Filter these entries down to the lines that hold the word "kubectl", and show each of them.

■ Working data:
☆ ☆ ☆ ☆ ☆
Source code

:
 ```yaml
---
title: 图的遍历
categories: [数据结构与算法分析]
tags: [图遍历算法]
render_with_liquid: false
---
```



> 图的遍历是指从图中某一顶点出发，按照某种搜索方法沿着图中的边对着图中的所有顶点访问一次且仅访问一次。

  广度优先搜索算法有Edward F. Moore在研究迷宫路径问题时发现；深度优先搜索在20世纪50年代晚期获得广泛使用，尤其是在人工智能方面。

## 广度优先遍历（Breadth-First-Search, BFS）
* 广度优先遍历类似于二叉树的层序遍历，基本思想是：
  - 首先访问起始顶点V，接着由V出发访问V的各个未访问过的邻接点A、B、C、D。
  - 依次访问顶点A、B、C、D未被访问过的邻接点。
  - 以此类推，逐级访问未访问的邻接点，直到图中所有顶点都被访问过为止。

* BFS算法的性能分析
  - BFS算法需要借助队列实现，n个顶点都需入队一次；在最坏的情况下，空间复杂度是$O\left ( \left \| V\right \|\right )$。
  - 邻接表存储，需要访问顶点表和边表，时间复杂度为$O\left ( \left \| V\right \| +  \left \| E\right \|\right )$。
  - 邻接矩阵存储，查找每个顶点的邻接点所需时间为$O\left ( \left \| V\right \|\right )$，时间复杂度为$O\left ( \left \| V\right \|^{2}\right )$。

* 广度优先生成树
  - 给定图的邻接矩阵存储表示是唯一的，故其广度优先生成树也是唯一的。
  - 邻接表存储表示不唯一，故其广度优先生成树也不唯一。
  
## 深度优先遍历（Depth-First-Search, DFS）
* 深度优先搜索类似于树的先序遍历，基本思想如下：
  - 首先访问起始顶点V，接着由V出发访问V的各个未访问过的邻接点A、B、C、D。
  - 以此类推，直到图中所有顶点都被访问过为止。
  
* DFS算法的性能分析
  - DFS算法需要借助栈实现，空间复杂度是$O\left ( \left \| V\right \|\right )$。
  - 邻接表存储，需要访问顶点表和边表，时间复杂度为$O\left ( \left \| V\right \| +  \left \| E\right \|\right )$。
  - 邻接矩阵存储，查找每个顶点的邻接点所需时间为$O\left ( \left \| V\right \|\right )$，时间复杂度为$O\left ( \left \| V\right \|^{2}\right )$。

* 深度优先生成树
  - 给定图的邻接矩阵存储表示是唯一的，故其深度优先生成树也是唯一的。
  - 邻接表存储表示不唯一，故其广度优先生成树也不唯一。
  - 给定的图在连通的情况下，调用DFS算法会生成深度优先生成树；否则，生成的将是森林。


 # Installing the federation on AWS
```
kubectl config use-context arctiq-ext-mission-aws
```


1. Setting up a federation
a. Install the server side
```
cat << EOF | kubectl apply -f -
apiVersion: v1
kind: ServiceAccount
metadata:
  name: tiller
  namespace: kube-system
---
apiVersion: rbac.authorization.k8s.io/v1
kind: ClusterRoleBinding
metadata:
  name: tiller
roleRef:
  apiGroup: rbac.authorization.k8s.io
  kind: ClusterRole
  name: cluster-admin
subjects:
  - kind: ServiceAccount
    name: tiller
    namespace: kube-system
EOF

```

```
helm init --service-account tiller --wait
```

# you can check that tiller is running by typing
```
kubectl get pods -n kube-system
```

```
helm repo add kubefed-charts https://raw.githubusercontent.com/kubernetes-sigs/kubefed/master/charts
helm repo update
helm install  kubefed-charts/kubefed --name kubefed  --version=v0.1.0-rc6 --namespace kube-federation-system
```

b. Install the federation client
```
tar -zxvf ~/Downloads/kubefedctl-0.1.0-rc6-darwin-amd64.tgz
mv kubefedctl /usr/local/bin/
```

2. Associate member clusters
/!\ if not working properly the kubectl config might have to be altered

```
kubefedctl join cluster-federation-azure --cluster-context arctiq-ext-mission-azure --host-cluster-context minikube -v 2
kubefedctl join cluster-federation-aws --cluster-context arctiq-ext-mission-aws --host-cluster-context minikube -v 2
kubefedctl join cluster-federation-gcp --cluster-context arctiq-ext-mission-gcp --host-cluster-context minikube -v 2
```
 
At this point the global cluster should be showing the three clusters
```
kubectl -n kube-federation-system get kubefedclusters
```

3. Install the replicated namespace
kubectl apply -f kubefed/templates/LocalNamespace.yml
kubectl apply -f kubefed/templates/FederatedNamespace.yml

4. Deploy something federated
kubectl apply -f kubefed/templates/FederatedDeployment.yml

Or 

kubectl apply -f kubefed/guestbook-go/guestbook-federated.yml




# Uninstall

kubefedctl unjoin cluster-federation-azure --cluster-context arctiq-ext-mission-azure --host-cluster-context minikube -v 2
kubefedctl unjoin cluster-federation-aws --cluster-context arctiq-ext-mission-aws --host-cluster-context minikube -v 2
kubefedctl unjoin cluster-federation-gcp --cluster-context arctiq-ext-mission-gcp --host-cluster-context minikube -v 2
☆ ☆ ☆ ☆ ☆
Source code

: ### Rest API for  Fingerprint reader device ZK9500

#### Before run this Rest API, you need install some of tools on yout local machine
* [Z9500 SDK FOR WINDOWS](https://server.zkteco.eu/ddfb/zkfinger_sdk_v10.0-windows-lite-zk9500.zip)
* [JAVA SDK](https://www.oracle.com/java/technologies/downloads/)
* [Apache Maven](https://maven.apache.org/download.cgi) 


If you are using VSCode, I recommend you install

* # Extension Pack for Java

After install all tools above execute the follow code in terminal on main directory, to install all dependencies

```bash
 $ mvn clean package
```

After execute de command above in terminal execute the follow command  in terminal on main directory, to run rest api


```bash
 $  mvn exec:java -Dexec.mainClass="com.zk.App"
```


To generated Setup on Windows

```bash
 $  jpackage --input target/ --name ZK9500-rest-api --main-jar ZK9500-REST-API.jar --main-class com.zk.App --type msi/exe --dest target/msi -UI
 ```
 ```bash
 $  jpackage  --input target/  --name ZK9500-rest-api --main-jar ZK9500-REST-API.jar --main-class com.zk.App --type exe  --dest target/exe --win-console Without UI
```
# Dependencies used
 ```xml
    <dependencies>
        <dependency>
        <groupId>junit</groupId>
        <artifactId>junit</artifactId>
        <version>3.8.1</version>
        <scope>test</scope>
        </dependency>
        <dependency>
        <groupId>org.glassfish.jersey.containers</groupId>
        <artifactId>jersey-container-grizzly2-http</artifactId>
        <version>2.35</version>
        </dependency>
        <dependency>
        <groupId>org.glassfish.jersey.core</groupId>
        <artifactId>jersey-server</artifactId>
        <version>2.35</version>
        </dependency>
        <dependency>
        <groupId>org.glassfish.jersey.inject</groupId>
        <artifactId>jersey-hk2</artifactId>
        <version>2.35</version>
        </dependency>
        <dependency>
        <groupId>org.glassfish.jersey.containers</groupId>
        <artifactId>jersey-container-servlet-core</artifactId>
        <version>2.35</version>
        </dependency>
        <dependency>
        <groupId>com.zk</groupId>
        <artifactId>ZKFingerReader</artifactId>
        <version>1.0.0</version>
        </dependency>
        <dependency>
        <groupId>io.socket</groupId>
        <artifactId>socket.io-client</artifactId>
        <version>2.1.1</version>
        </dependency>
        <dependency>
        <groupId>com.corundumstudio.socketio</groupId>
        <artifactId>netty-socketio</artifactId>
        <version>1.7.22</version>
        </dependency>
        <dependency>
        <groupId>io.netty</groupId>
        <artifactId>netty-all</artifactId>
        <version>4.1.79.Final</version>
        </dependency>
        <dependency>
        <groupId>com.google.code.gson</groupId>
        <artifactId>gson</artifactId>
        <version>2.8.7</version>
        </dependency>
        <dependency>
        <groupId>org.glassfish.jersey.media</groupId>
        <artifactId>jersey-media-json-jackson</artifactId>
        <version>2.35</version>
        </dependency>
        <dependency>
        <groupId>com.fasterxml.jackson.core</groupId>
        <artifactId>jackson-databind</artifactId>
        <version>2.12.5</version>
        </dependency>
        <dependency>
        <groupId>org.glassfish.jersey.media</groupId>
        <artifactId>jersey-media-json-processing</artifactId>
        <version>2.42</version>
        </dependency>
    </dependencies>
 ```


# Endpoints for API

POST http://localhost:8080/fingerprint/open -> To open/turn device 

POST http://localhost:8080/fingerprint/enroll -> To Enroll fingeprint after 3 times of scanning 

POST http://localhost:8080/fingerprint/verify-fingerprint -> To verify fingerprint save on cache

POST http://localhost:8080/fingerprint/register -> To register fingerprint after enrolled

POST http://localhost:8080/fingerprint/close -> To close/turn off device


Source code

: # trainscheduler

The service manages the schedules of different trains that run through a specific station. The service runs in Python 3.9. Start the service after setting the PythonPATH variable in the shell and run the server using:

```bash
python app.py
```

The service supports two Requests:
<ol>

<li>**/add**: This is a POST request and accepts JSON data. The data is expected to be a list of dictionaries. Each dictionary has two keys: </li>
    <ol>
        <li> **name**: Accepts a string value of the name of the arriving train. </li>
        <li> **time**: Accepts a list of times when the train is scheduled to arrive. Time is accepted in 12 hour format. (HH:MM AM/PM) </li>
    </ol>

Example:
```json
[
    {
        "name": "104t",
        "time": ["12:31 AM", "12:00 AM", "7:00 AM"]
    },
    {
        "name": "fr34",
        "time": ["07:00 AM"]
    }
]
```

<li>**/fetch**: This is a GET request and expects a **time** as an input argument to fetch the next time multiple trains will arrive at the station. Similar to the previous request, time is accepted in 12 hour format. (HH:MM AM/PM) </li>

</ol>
☆ ☆ ☆ ☆ ☆
■ Result below:
kubectl config use-context arctiq-ext-mission-aws
cat << EOF | kubectl apply -f -
kubectl get pods -n kube-system
/!\ if not working properly the kubectl config might have to be altered
kubectl -n kube-federation-system get kubefedclusters
kubectl apply -f kubefed/templates/LocalNamespace.yml
kubectl apply -f kubefed/templates/FederatedNamespace.yml
kubectl apply -f kubefed/templates/FederatedDeployment.yml
kubectl apply -f kubefed/guestbook-go/guestbook-federated.yml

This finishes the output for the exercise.